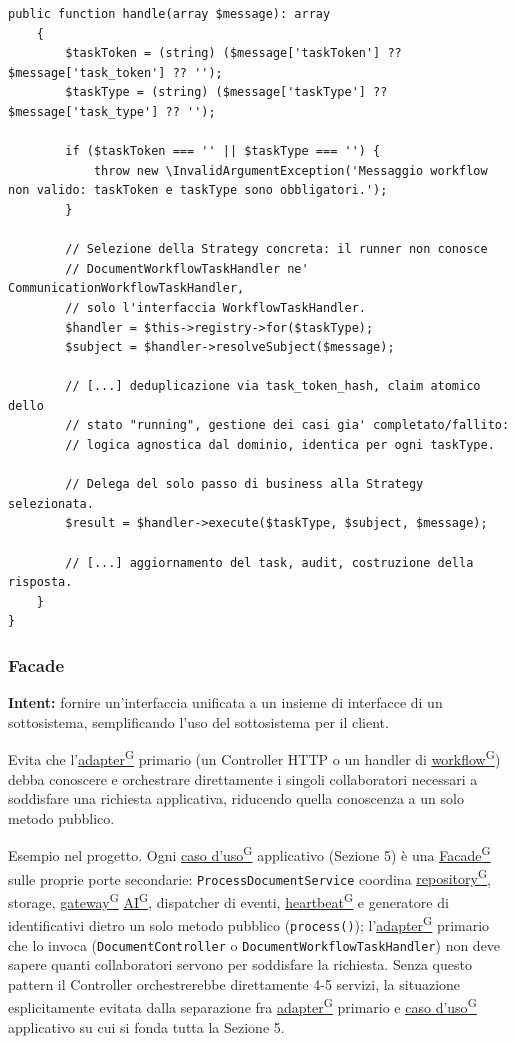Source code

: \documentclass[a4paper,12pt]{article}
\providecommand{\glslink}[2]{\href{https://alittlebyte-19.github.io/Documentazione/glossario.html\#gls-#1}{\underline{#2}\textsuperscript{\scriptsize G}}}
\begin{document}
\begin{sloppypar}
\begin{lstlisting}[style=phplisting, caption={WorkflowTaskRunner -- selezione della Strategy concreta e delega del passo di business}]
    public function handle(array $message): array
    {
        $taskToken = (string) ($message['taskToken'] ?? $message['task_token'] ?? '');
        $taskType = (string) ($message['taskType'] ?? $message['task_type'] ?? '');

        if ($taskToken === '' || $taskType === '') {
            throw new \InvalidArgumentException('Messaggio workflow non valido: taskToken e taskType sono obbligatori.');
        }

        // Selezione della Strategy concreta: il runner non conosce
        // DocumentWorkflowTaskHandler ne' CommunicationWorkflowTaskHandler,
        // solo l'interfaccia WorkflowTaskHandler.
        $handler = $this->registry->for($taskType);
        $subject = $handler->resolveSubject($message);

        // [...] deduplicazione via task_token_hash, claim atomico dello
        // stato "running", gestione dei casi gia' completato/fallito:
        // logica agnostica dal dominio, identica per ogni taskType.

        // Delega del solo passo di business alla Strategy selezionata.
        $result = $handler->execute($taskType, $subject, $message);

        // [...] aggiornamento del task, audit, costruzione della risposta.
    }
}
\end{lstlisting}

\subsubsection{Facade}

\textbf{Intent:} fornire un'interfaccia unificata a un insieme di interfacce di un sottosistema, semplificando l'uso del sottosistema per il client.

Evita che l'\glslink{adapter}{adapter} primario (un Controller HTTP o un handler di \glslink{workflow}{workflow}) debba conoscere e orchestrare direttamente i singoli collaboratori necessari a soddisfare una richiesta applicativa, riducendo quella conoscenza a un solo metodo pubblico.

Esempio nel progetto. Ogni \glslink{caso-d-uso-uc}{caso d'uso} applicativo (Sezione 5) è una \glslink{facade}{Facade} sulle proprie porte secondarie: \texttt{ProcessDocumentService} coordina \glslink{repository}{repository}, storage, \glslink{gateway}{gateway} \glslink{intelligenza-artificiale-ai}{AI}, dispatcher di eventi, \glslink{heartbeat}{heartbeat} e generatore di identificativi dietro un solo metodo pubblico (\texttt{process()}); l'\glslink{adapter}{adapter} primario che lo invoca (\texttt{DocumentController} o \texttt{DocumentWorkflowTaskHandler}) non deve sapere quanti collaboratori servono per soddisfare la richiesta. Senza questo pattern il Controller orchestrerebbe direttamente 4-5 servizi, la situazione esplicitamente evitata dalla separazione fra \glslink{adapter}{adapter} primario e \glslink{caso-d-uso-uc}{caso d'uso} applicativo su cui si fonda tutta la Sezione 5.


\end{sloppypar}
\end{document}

_____

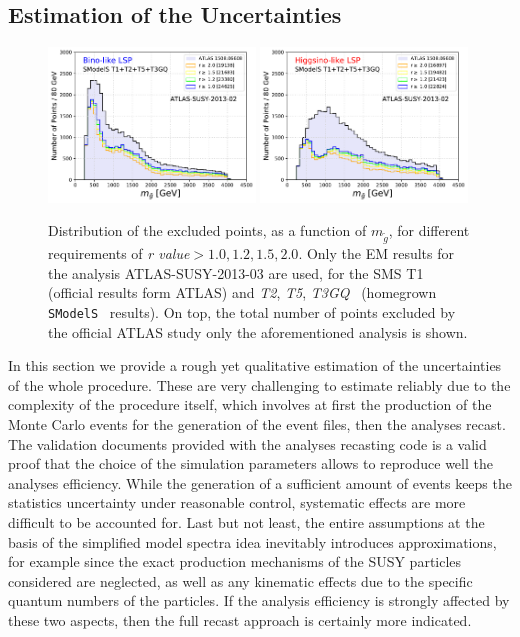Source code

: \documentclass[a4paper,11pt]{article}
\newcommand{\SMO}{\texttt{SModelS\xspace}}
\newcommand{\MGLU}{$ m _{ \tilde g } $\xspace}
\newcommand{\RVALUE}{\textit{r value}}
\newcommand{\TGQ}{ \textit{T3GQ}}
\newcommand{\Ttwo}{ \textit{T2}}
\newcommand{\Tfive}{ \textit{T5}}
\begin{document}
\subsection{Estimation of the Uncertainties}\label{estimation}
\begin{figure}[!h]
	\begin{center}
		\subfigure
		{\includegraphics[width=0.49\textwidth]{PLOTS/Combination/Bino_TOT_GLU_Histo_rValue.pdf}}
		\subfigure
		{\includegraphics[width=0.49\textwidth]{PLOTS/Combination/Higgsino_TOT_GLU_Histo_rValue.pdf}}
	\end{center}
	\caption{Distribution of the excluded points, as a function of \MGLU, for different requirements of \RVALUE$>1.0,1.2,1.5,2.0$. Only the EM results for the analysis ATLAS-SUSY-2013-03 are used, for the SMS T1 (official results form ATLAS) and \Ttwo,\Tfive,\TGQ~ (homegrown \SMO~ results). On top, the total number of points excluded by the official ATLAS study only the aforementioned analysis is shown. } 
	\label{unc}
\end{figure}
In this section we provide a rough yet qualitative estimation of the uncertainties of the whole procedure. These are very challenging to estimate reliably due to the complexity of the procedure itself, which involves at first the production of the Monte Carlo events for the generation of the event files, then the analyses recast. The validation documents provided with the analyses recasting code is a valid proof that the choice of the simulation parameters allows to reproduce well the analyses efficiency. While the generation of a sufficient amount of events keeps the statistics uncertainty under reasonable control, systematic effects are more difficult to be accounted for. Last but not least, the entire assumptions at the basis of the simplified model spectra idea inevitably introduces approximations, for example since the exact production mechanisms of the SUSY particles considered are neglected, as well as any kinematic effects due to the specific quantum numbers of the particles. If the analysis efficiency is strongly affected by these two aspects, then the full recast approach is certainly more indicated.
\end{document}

_____

◆ **Instructions to follow**: Scan the data for lines containing "string" and copy all of them.

◆ **Solution to this task**:
        $taskToken = (string) ($message['taskToken'] ?? $message['task_token'] ?? '');
        $taskType = (string) ($message['taskType'] ?? $message['task_type'] ?? '');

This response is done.